→ What the task requires
Wherever the string "documentclass" shows up in the data below, copy the whole line.

→ Data to use
________________________

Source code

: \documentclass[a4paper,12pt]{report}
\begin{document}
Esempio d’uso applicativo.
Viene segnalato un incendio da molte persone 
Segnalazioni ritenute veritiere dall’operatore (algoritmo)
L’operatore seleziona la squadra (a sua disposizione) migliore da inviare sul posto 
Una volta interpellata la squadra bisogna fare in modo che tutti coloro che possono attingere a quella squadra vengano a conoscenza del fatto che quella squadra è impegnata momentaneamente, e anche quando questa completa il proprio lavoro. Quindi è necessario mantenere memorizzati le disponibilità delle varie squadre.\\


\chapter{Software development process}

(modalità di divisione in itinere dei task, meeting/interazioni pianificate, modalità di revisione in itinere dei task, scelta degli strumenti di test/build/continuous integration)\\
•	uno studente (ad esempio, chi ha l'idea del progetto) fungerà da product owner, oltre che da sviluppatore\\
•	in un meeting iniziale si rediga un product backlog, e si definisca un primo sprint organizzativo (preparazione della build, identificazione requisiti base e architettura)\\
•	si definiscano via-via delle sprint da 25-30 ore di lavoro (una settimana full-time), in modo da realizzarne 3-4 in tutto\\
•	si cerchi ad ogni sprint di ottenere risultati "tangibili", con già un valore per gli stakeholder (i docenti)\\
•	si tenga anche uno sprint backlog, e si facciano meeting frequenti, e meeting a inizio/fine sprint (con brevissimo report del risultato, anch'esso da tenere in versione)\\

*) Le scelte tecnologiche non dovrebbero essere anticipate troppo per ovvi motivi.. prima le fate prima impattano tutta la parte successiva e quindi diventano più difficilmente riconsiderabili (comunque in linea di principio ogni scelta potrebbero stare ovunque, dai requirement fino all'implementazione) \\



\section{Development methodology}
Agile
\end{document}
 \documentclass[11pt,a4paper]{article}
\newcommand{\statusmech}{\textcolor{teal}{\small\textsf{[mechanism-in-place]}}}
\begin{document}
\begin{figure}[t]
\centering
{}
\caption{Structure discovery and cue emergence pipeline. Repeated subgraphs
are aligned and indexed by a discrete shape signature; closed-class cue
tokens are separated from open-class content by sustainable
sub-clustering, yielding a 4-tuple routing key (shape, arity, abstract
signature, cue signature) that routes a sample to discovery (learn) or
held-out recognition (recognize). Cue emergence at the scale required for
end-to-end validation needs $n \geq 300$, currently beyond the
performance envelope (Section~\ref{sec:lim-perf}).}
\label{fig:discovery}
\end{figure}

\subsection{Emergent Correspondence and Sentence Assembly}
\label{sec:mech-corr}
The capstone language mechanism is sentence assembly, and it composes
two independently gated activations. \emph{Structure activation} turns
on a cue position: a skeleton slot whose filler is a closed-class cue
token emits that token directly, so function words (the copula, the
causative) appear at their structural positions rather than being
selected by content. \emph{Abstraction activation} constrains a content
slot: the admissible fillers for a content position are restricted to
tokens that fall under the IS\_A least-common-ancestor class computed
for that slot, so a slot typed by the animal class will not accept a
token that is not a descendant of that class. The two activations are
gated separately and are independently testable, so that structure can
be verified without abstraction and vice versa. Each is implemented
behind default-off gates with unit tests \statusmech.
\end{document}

________________________

→ Solution for this task
: \documentclass[a4paper,12pt]{report}
 \documentclass[11pt,a4paper]{article}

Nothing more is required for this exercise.